C'était un soir de fin d'hiver, vers la mi-mars. J'étais contente de la revoir. Cela faisait maintenant plus d'un mois et demi que l'accident s'était produit.

- Alors, Jenna, comment ça va ? fis-je en m'asseyant face à elle.

- Ca va... doucement, me répondit-elle. Mais ça va. Et toi ?

- Ca roule... Nora te fait la bise, au fait. Faudrait qu'on se voie, toutes les trois, un petit peu. Ca te changerait les idées, non ?

- Oui, je reconnais que cela me ferait du bien. Cela m'aurait fait du bien aussi d'aller en cours... Bon, je n'y pense pas et je ne suis pas là pour qu'on s'apitoie sur mon sort, sourit-elle.

- Ok. Comment va Lynn ?

- Ca dépend des jours. Il commence à remonter la pente, moralement. Il y a encore des hauts et des bas, mais il reprend pied, petit à petit.

- Qu'est-ce qui te permet de le dire ? fis-je avec empathie.

- Bien sûr, il va souvent à la salle de répétition, il ressent le besoin de faire de la batterie, de taper sur son instrument... Il évacue des choses ainsi, m'expliqua-t-elle. Quand il rentre à l'appartement, il est plus calme, il discute normalement. Contrairement aux deux autres qui sont incapables de jouer ou de chanter. Snoog m'a avoué qu'il écrivait un peu, que ça lui faisait du bien. Il m'a dit que ce n'étaient que des bouts de phrases, que ça ne ressemblait à rien, mais je trouve cela encourageant.

- Tu lui as dit ?

- Oui, bien sûr. Je les encourage comme je peux.

- Fais gaffe à pas t'oublier dans l'histoire, Jenna, lui confiai-je alors avec affection. Ils sont attachants tous les trois, mais ils sont aussi capables de te bouffer toute ton énergie, surtout avec ce qui leur arrive.

- J'en ai bien conscience, je fais attention et... Et de te voir, là, c'est une façon de faire attention.

Elle me sourit et je pris mon courage à deux mains pour lui demander :

- Alors ça va, je suis rassurée pour toi. Et Stair ?

- Plus fermé. J'ai plus de mal à savoir ce qu'il ressent, ce qu'il pense. Il est secret, aussi.

Je hochai la tête : ce n'était pas peu dire.

- Et donc Lynn se défoule sur sa batterie ?

- Oui et... Enfin, on recommence à faire un peu de moto, tous les deux. Il m'a dit que ça l'aidait aussi à dépasser l'accident.

- Courageux, et un peu suicidaire quand même.

- Hormis quand il se rend à la salle de répétition, sinon, je suis toujours avec lui quand il en fait. Il a besoin que je sois là.
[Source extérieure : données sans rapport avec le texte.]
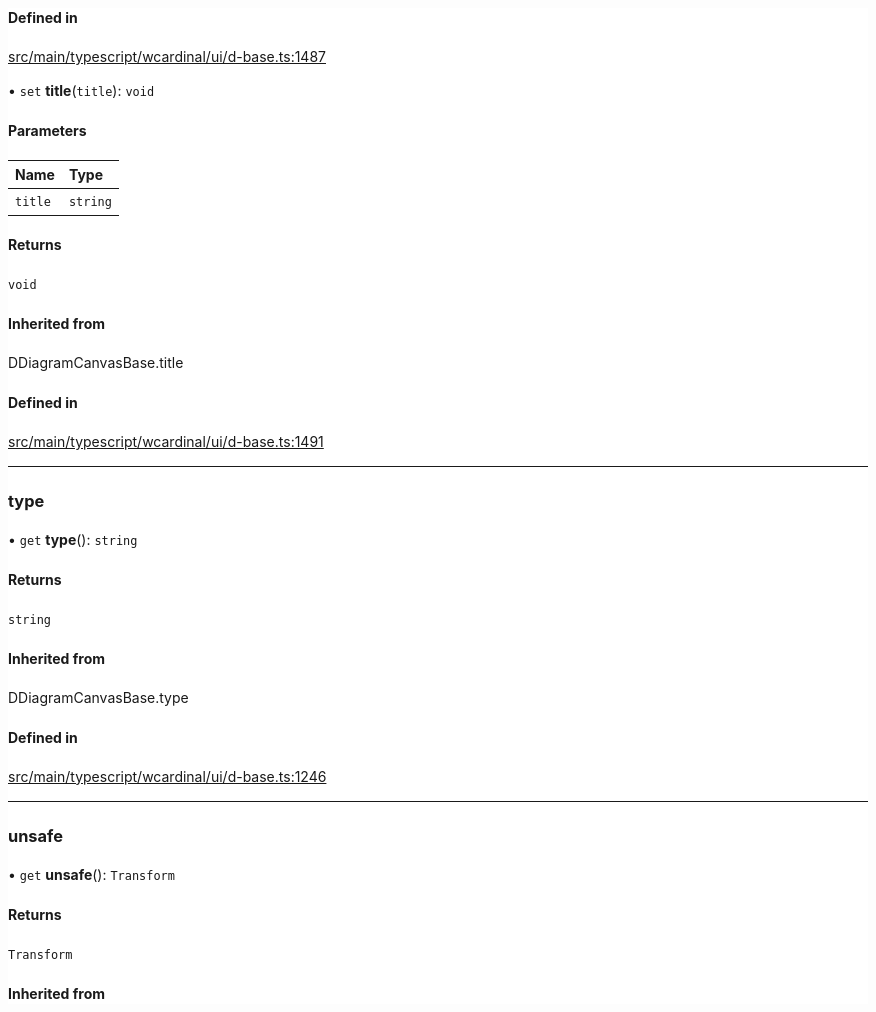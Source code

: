 #### Defined in

[src/main/typescript/wcardinal/ui/d-base.ts:1487](https://github.com/winter-cardinal/winter-cardinal-ui/blob/v0.457.0/src/main/typescript/wcardinal/ui/d-base.ts#L1487)

• `set` **title**(`title`): `void`

#### Parameters

| Name | Type |
| :------ | :------ |
| `title` | `string` |

#### Returns

`void`

#### Inherited from

DDiagramCanvasBase.title

#### Defined in

[src/main/typescript/wcardinal/ui/d-base.ts:1491](https://github.com/winter-cardinal/winter-cardinal-ui/blob/v0.457.0/src/main/typescript/wcardinal/ui/d-base.ts#L1491)

___

### type

• `get` **type**(): `string`

#### Returns

`string`

#### Inherited from

DDiagramCanvasBase.type

#### Defined in

[src/main/typescript/wcardinal/ui/d-base.ts:1246](https://github.com/winter-cardinal/winter-cardinal-ui/blob/v0.457.0/src/main/typescript/wcardinal/ui/d-base.ts#L1246)

___

### unsafe

• `get` **unsafe**(): `Transform`

#### Returns

`Transform`

#### Inherited from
Et puis... Il a suggéré que j'apprenne à piloter aussi, m'annonça-t-elle.

- Non ? fis-je en ouvrant de grands yeux. Et alors ?

- J'ai beaucoup hésité... C'était vraiment dur. Déjà, remonter sur la moto, avec lui, ça a été toute une étape pour moi, mais comme je te le dis, ça nous a aidés. Et j'ai donc commencé à suivre des cours. J'en suis au deuxième. Le plus dur, c'était le premier, vraiment. Là... J'ai toujours l'appréhension, mais le formateur a bien compris la situation, Lynn est toujours présent, à me regarder. Ca m'encourage. Au final, je ne sais pas si j'arriverai à piloter et à passer mon permis, mais ça me permet d'avoir moins peur quand je monte derrière lui.

- Hum, je vois. Tu es super courageuse, Jenna, vraiment, dis-je avec sincérité.

- Merci, Ally, tu sais... Je fais les choses comme je le sens. Et là, j'essaye surtout de tenir debout, de tenir le coup. Pour moi, pour Lynn, pour les garçons.

- Et sinon, alors, le groupe ?

- Je crois qu'ils vont reprendre. Ca leur ferait du bien aussi, pour dépasser l'accident, et je crois qu'ils sont en train d'en prendre conscience.

- Et ça, je pense que tu n'y es pas étrangère et que tu as réussi à les faire réfléchir sur ce point... dis-je.

- Je reconnais que oui. Mais la décision leur appartient, pas à moi.

Je demeurai silencieuse. Oui, la décision leur appartenait. Et j'espérais pour eux, pour Stair, qu'ils prendraient la bonne.

Celle de rejouer. De reformer le groupe.